EXTRACTED DATA -
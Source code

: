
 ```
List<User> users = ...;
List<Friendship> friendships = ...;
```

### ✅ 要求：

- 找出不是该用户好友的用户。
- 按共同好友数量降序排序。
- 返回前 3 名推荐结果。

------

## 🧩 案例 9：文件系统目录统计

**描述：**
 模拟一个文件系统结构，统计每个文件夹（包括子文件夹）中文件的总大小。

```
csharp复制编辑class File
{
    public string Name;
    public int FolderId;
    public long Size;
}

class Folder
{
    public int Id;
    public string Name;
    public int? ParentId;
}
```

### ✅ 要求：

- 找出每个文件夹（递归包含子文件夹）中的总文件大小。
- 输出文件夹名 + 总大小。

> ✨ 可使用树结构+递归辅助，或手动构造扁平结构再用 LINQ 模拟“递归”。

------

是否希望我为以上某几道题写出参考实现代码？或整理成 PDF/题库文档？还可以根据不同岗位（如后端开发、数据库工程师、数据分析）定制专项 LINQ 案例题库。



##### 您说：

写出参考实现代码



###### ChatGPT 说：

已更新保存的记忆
* * *
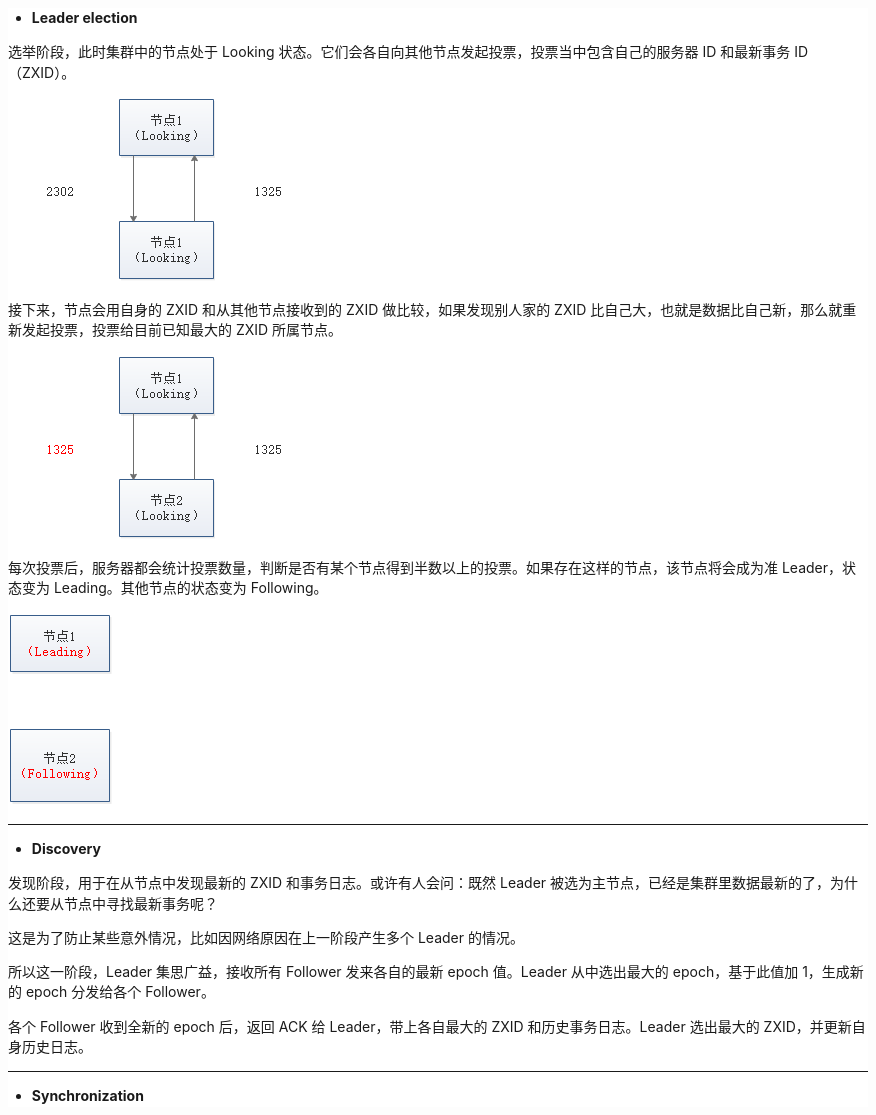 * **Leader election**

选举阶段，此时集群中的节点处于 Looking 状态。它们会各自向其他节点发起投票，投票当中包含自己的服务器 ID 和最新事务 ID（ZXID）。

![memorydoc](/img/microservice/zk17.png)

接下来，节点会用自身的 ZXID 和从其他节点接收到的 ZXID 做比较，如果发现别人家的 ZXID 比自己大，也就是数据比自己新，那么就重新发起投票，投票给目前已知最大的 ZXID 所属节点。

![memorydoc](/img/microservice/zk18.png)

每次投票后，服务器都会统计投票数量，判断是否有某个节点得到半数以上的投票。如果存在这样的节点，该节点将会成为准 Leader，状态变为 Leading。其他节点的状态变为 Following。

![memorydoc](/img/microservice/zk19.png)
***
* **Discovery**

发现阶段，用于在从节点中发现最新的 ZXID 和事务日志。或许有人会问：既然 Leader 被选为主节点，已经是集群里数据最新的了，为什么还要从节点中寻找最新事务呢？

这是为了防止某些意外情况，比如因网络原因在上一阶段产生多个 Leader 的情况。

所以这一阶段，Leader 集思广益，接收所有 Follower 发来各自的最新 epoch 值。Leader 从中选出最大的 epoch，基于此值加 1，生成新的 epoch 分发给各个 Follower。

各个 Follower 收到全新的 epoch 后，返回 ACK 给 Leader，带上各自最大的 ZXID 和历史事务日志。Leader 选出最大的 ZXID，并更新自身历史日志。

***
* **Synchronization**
==
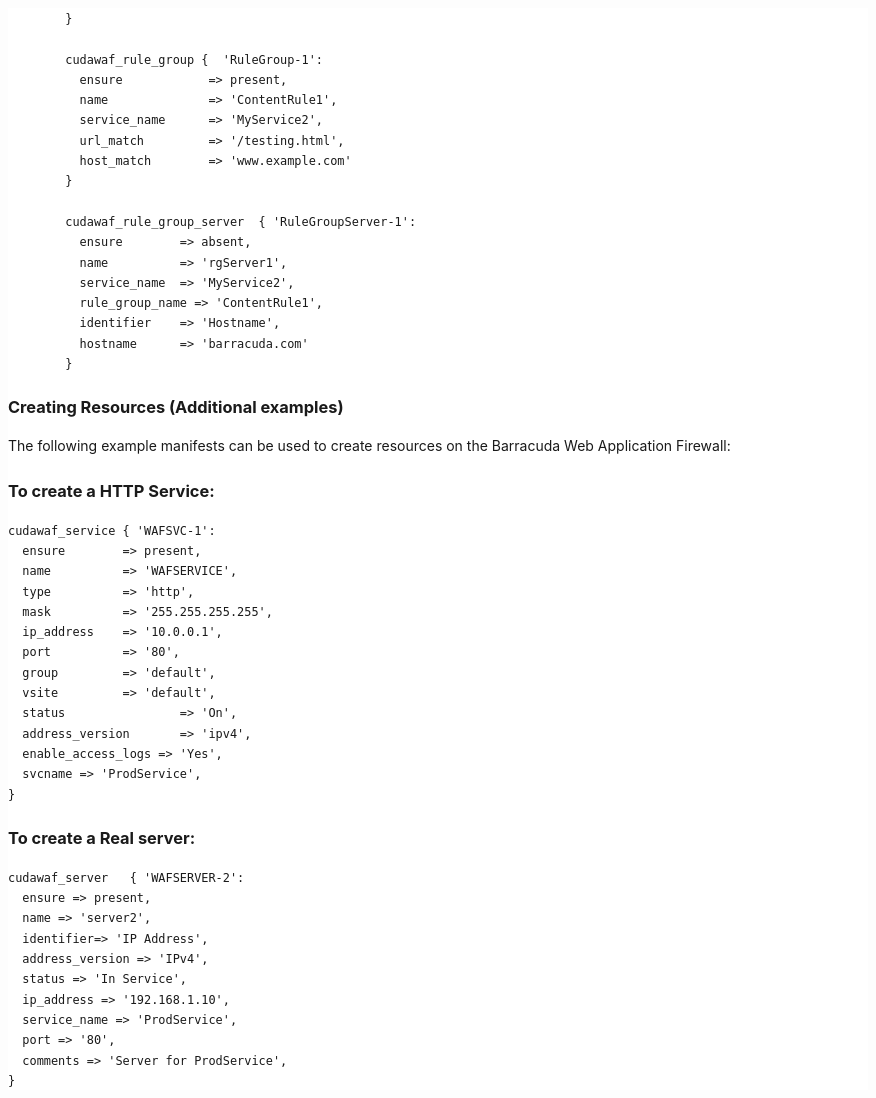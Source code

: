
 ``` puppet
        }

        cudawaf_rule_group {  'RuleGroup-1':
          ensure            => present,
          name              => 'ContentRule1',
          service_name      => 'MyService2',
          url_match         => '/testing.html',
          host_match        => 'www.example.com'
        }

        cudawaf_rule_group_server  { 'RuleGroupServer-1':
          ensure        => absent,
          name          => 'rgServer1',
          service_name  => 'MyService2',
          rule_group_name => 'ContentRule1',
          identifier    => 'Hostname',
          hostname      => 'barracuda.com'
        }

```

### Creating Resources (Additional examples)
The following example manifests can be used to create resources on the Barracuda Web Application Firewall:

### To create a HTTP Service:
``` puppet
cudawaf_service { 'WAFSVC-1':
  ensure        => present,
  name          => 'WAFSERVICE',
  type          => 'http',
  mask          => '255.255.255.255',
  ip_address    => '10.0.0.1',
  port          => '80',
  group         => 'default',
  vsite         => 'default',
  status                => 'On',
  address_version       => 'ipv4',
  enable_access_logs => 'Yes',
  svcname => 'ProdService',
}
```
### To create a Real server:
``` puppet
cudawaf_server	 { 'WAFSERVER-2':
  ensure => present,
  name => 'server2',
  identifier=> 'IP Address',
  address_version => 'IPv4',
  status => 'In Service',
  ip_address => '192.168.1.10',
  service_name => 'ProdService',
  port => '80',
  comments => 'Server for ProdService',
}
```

YOUR OBJECTIVE - Find the lines above with the word "public". Copy them out.

EXERCISE OUTPUT -
    public string Name;
    public int FolderId;
    public long Size;
    public int Id;
    public string Name;
    public int? ParentId;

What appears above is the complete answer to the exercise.